The Gods of Prophetstown: Interview with Adam Jortner
By Danielle Raub
Adam Jortner, Assistant Professor in the Department of History at Auburn University, recently released a book called The Gods of Prophetstown. The Ohio Historical Society sat down with Dr. Jortner and discussed his recent publication and his perspective on the War of 1812. Before delving into the interview, please read a brief synopsis on The Gods of Prophetstown here.
OHS: So can you tell us a little about what inspired you to write The Gods of Prophetstown?
Adam Jortner: Well, most texts focus on Britain, Canada, and the United States and then add the Native Americans in at the end. That being said, I didn’t set out to write a Native American history. I began by looking into Native religion and then how Tenskwatawa is deeply intertwined in this spiritual struggle. This is a story that builds over time; you can see the pressure building.
OHS: What inspired a focus on the War of 1812?
Adam Jortner: If you look at the national narrative, wars we lost are often overlooked. We glorify World War II because we won that war. But we often gloss over those wars we lost.
OHS: It’s interesting that you say that. Now that I think about it, in high school, I remember being on the subject of WWII for weeks while I can’t remember reading more than a paragraph on 1812.
Adam Jortner: Exactly. We did not win the War of 1812 so quite often it falls under the category of wars we aren’t too keen on discussing.
OHS: While researching I’ve found many different perspectives on the cause of the war with a general consensus on a few select facts. Can you talk a little about the causes of 1812?
Adam Jortner: Two models are pretty apparent in the study of the War of 1812. The first model centers on the idea that the natives were savages and there was a need for white expansion. The second is the revisionist model or the idea that the natives were victims of white racism. So really, American history wants Native Americans to be savages or faceless victims. Primarily, it was just political.

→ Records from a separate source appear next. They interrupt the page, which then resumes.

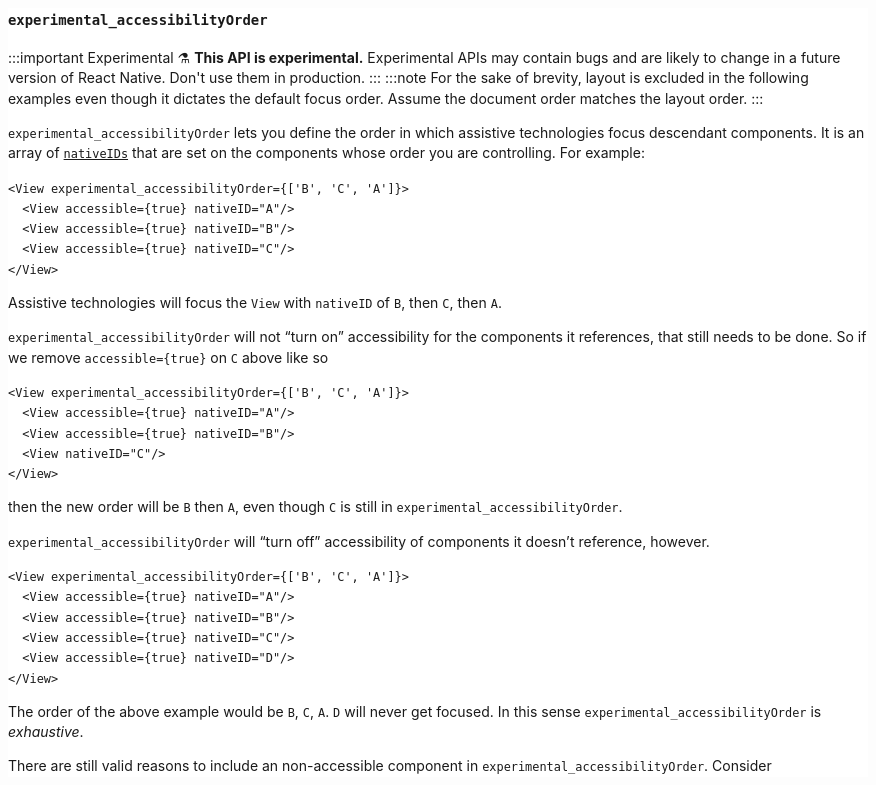 ### `experimental_accessibilityOrder`

:::important Experimental ⚗️
**This API is experimental.** Experimental APIs may contain bugs and are likely to change in a future version of React Native. Don't use them in production.
:::
:::note
For the sake of brevity, layout is excluded in the following examples even though it dictates the default focus order. Assume the document order matches the layout order.
:::

`experimental_accessibilityOrder` lets you define the order in which assistive technologies focus descendant components. It is an array of [`nativeIDs`](view.md#nativeid) that are set on the components whose order you are controlling. For example:

```
<View experimental_accessibilityOrder={['B', 'C', 'A']}>
  <View accessible={true} nativeID="A"/>
  <View accessible={true} nativeID="B"/>
  <View accessible={true} nativeID="C"/>
</View>
```

Assistive technologies will focus the `View` with `nativeID` of `B`, then `C`, then `A`.

`experimental_accessibilityOrder` will not “turn on” accessibility for the components it references, that still needs to be done. So if we remove `accessible={true}` on `C` above like so

```
<View experimental_accessibilityOrder={['B', 'C', 'A']}>
  <View accessible={true} nativeID="A"/>
  <View accessible={true} nativeID="B"/>
  <View nativeID="C"/>
</View>
```

then the new order will be `B` then `A`, even though `C` is still in `experimental_accessibilityOrder`.

`experimental_accessibilityOrder` will “turn off” accessibility of components it doesn’t reference, however.

```
<View experimental_accessibilityOrder={['B', 'C', 'A']}>
  <View accessible={true} nativeID="A"/>
  <View accessible={true} nativeID="B"/>
  <View accessible={true} nativeID="C"/>
  <View accessible={true} nativeID="D"/>
</View>
```

The order of the above example would be `B`, `C`, `A`. `D` will never get focused. In this sense `experimental_accessibilityOrder` is _exhaustive_.

There are still valid reasons to include an non-accessible component in `experimental_accessibilityOrder`. Consider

There was a certain ongoing political pressure; the pressure to get more and more land. We weren’t forced into this war. It was a war of choice, which is what makes things interesting. What were some of the reasons you found in your research for why the United States declared war?

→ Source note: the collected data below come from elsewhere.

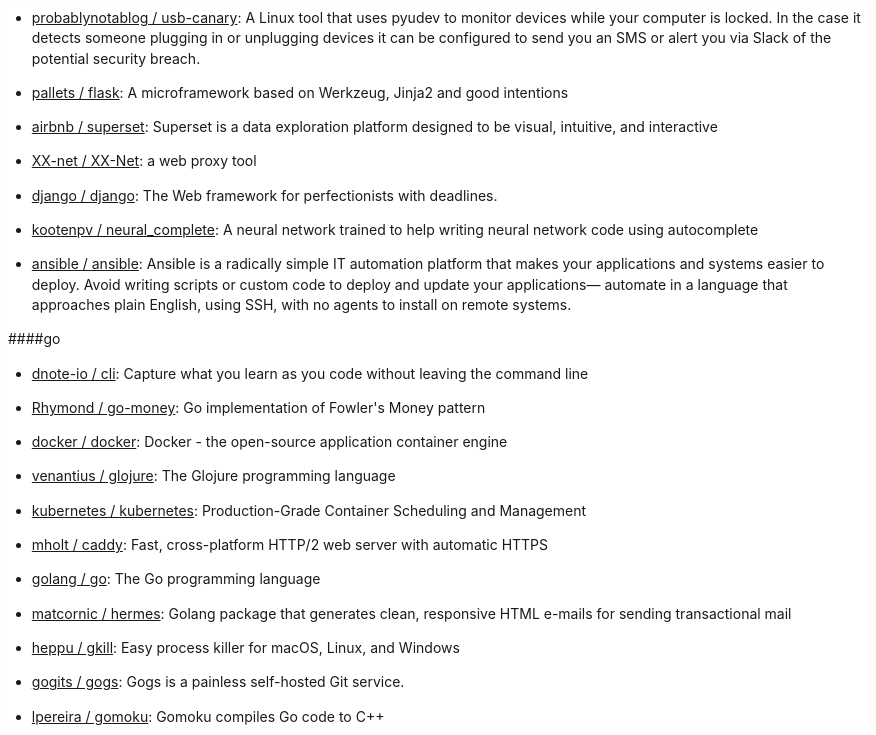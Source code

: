 * [probablynotablog / usb-canary](https://github.com/probablynotablog/usb-canary): 
        A Linux tool that uses pyudev to monitor devices while your computer is locked. In the case it detects someone plugging in or unplugging devices it can be configured to send you an SMS or alert you via Slack of the potential security breach.
      
* [pallets / flask](https://github.com/pallets/flask): 
        A microframework based on Werkzeug, Jinja2 and good intentions
      
* [airbnb / superset](https://github.com/airbnb/superset): 
        Superset is a data exploration platform designed to be visual, intuitive, and interactive
      
* [XX-net / XX-Net](https://github.com/XX-net/XX-Net): 
        a web proxy tool
      
* [django / django](https://github.com/django/django): 
        The Web framework for perfectionists with deadlines.
      
* [kootenpv / neural_complete](https://github.com/kootenpv/neural_complete): 
        A neural network trained to help writing neural network code using autocomplete
      
* [ansible / ansible](https://github.com/ansible/ansible): 
        Ansible is a radically simple IT automation platform that makes your applications and systems easier to deploy. Avoid writing scripts or custom code to deploy and update your applications— automate in a language that approaches plain English, using SSH, with no agents to install on remote systems.
      

####go
* [dnote-io / cli](https://github.com/dnote-io/cli): 
        Capture what you learn as you code without leaving the command line
      
* [Rhymond / go-money](https://github.com/Rhymond/go-money): 
        Go implementation of Fowler's Money pattern
      
* [docker / docker](https://github.com/docker/docker): 
        Docker - the open-source application container engine
      
* [venantius / glojure](https://github.com/venantius/glojure): 
        The Glojure programming language
      
* [kubernetes / kubernetes](https://github.com/kubernetes/kubernetes): 
        Production-Grade Container Scheduling and Management
      
* [mholt / caddy](https://github.com/mholt/caddy): 
        Fast, cross-platform HTTP/2 web server with automatic HTTPS
      
* [golang / go](https://github.com/golang/go): 
        The Go programming language
      
* [matcornic / hermes](https://github.com/matcornic/hermes): 
        Golang package that generates clean, responsive HTML e-mails for sending transactional mail
      
* [heppu / gkill](https://github.com/heppu/gkill): 
        Easy process killer for macOS, Linux, and Windows
      
* [gogits / gogs](https://github.com/gogits/gogs): 
        Gogs is a painless self-hosted Git service.
      
* [lpereira / gomoku](https://github.com/lpereira/gomoku): 
        Gomoku compiles Go code to C++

OHS: There were 3 main reasons that were pretty much consistent across the board: the British implementing the trade blockade [between the US and France], Britain supporting the Native American tribes [against US expansion], and the impressment of soldiers [into the British Royal Navy].
Adam Jortner: Have you ever heard of the Chesapeake Leopard Affair in 1807?
OHS: No, I have not.
Adam Jortner: Well, basically there was a British ship within site of the US coast. An American ship was accosted by this British ship. They took some supplies and impressed 4 people. This is considered an inciting incident but Jefferson did not want to go to war. Four years after the inciting incident, war is declared. The British were dumbfounded and even tried to negotiate but the US would not back down. What we really wanted was Canada and all those other reasons (the trade blockade, impressment etc.) were, for the most part, just excuses to try and take it. This idea of a war of choice centers on the concept that America is not always right. We need to remove this idea that America is always right. The government does not always do the right thing. The people did not want this war, but political parties have an agenda.
OHS: As a world literature major, I often look at stories and instinctually try to find the hero and the villain. People want to know about the good guy and the bad guy. Would you say there’s a hero and villain in the story of Harrison and Tenskwatawa?
Adam Jortner: Good question. Too often people look at a war in connection with morality. But war is political. Neither of these two men were heroes. Tenskwatawa was arrogant; Harrison was conniving. I make no effort in Gods of Prophetstown to cover them in a veil of righteousness. Eliminating heroes allows for more objectivity. It is okay to make heroes, but we must not lose touch with reality. War is a political force.